Sandbar willow is a slender, upright shrub forming thickets by spreading roots, or a small tree.
Leaves are simple, alternate, very narrow, 2–6 inches long, about ¼ inch wide, thin, with scattered and unevenly spaced, gland-tipped small teeth, only 3–12 to an inch; tip pointed. Leaf stalk ⅛ inch or less, hairy. Young leaves silky-hairy beneath.
Bark is green to gray or brown, smooth; on older trunks furrowed and broken into closely flattened scales.
Twigs are slender, erect, green to brown or red, smooth or hairy, sometimes with a white, waxy coating.
Flowers May–June, flowering after leaves develop, male and female flowers in separate catkins in axils on twigs, borne on separate plants.
Fruits June–July, catkins 1½–2 inches long; capsules about ¼ inch long, oval with a beaklike point; seeds minute, attached to long white silky hairs at the base.
Height: to 30 feet.
Habitat and Conservation
Occurs on sandbars, mud flats, and alluvial muddy banks of streams, oxbow lakes, ponds and ditches of river bottoms, and floodplains. Often associated with silver maple and cottonwood on the river flats of the Missouri and Mississippi. It is drought resistant and suitable for planting on stream bottoms to prevent erosion. It prefers locations with less gravel than Ward's willow (S. caroliniana).
You might sometimes see this species called Salix exigua. Botanists have disagreed as to whether this plant is a subspecies of S. exigua (in which case its name would be S. exigua ssp. interior), or whether it should be considered a separate species (as we do here: S. interior). DNA testing has shown the two to be reasonably distinct genetically. S. exigua, also called narrowleaf or coyote willow, is widespread in the western United States and adjoining Canada. The two species overlap in the western Great Plains and Pacific Northwest.

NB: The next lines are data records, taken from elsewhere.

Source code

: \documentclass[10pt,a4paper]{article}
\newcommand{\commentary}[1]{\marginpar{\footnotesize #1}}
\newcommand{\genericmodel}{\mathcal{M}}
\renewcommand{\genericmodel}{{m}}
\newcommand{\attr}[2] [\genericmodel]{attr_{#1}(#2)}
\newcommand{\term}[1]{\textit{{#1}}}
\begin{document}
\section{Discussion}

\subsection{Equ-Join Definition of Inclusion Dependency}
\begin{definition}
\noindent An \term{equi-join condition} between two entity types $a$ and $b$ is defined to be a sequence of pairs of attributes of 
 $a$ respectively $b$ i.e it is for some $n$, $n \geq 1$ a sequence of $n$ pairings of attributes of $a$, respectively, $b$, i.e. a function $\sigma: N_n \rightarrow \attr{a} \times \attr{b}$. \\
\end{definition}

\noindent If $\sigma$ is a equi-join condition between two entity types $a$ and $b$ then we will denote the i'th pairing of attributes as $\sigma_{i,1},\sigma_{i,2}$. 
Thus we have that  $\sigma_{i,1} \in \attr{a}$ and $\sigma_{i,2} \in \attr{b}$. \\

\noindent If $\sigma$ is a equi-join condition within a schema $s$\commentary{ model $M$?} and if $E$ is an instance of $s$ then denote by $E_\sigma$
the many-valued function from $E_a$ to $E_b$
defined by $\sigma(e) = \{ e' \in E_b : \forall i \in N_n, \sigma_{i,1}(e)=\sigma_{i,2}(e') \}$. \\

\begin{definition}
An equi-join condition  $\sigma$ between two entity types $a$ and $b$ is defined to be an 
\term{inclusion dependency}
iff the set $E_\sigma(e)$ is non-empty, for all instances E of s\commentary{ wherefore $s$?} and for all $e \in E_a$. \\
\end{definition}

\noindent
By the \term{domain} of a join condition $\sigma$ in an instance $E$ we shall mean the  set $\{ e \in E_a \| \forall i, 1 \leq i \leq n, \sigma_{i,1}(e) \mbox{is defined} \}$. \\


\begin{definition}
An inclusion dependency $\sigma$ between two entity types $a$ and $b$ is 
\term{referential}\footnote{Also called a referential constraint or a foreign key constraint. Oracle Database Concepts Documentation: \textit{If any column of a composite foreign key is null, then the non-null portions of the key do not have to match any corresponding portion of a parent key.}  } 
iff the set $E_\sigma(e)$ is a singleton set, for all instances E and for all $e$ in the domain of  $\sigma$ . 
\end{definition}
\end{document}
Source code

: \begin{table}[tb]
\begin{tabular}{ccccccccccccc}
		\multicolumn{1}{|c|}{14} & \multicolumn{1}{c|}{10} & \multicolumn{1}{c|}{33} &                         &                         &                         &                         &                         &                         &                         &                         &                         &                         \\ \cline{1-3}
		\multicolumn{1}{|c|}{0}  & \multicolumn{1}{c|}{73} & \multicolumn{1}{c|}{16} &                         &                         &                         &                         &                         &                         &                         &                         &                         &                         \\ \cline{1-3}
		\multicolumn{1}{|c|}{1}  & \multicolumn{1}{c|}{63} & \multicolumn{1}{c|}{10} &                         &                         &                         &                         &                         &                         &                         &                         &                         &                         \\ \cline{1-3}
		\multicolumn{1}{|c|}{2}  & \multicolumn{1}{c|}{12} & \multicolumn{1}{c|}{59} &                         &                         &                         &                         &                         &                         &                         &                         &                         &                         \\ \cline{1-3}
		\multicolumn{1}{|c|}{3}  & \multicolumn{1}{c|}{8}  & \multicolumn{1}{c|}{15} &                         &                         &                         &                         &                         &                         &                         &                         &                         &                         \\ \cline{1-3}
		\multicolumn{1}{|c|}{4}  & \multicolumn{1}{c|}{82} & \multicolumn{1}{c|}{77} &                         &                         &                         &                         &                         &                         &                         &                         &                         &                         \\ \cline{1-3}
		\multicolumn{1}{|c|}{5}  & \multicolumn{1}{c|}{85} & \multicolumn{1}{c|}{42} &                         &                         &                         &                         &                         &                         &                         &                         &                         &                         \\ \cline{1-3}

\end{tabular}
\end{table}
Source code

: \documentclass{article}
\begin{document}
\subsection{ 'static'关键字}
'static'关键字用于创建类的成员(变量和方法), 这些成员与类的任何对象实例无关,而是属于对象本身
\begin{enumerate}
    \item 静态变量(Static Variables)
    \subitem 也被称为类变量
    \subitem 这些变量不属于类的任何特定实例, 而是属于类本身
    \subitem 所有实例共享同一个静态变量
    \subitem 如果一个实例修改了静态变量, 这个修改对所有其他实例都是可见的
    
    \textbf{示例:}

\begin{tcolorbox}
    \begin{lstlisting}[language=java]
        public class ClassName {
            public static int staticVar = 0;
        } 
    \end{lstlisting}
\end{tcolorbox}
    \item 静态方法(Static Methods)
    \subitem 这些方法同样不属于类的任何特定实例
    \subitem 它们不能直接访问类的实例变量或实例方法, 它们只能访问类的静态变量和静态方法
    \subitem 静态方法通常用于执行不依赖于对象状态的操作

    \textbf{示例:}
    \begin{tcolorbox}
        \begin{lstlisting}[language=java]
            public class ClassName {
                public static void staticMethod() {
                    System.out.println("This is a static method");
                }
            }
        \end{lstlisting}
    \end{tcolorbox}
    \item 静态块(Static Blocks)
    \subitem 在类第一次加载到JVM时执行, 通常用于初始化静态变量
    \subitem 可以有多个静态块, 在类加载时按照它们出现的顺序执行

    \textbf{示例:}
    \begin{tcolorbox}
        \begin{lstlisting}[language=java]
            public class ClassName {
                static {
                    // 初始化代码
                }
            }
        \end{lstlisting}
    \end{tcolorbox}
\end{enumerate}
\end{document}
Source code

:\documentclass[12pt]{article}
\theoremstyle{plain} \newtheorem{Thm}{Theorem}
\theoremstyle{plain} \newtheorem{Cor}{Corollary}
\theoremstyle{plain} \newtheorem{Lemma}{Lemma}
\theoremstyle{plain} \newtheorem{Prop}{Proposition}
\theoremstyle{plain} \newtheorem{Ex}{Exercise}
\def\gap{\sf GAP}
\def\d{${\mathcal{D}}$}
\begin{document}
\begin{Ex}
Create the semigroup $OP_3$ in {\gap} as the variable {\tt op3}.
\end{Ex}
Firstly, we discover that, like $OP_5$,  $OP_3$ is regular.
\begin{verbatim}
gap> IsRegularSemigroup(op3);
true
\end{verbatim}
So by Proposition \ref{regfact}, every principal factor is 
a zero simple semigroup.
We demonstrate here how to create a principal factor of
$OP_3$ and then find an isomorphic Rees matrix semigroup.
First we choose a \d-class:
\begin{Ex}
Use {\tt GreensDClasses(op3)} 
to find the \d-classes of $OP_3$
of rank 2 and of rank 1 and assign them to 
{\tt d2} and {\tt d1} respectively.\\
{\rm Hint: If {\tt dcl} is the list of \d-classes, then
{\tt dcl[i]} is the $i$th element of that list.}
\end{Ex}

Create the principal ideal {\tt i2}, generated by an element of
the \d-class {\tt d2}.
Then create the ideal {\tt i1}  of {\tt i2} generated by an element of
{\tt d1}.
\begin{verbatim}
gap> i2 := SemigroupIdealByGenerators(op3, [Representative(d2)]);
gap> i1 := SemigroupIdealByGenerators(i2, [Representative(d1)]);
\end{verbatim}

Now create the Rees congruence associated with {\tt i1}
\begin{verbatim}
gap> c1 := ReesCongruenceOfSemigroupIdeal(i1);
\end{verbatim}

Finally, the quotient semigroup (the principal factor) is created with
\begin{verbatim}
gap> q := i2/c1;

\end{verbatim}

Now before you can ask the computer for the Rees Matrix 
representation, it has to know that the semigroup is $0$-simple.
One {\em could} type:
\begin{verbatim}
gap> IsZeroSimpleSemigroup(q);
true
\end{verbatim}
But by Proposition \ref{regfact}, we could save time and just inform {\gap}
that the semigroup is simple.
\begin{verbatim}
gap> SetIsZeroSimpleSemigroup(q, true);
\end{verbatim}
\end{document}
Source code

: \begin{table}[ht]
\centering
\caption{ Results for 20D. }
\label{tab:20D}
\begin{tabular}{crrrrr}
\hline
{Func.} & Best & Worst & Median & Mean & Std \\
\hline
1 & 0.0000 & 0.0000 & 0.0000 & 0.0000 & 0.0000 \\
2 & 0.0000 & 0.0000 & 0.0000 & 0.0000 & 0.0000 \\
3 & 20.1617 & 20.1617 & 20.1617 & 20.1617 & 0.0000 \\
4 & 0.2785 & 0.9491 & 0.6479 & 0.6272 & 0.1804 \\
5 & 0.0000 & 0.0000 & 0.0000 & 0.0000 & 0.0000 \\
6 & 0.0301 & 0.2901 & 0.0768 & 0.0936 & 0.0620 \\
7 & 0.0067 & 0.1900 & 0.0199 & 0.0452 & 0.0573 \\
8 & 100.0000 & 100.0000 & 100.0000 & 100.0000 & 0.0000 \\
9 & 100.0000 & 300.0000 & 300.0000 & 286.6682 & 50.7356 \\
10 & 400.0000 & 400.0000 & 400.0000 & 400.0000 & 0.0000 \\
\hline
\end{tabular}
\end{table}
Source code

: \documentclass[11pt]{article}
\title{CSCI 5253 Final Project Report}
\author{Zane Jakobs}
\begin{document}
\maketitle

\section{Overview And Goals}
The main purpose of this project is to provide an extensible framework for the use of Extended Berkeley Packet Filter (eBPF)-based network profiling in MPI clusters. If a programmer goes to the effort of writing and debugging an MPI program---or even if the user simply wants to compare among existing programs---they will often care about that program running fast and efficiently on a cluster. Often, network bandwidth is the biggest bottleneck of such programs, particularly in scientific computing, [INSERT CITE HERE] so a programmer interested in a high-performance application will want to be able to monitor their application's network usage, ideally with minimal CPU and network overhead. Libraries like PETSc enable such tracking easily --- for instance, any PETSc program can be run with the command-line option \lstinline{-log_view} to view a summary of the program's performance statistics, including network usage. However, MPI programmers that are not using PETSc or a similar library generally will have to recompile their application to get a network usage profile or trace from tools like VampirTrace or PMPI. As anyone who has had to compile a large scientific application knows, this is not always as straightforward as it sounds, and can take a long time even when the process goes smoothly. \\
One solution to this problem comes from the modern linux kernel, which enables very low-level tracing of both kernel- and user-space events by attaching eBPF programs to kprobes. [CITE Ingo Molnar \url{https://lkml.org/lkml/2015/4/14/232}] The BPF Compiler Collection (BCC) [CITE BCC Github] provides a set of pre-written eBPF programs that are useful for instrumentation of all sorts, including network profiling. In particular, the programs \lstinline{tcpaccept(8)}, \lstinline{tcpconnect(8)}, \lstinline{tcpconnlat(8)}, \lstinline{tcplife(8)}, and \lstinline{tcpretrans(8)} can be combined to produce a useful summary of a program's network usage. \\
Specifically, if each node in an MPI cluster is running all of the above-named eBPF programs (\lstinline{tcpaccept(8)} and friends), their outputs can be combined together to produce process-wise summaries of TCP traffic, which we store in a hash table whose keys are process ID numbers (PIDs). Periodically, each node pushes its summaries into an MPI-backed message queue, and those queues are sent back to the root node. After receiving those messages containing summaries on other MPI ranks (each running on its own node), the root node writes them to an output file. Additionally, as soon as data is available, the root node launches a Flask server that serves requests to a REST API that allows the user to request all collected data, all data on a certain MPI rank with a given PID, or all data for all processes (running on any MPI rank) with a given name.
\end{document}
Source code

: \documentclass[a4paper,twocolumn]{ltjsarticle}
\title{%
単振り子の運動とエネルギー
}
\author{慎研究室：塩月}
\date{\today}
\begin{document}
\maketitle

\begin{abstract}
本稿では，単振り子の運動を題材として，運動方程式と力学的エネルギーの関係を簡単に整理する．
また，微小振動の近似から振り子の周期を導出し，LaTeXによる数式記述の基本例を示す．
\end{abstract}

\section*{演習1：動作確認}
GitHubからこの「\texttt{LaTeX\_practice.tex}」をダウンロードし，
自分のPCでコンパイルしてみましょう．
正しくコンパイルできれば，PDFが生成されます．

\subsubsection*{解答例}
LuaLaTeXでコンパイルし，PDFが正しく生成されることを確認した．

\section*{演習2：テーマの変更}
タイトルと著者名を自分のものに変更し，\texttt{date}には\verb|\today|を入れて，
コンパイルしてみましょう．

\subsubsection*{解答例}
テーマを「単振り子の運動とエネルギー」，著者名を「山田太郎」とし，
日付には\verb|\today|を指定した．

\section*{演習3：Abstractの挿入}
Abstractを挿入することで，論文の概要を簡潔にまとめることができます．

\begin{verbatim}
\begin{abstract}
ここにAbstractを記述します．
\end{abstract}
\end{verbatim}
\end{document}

Sandbar willow is a good soil binder and bank stabilizer; it prevents washing and erosion of alluvial soil. Each year, Missouri sells about $7 billion of agricultural products, and agriculture (whether crops or livestock) depends intimately on soil — so we don't want it to wash away!
Deer eat the twigs and leaves; rodents, including muskrat and beaver, and rabbits eat the shoots and buds. Some ducks and water birds eat the catkins and leaves. Bees make a high-grade honey from the flowers. Willow thickets provide cover for wildlife and stabilize stream banks.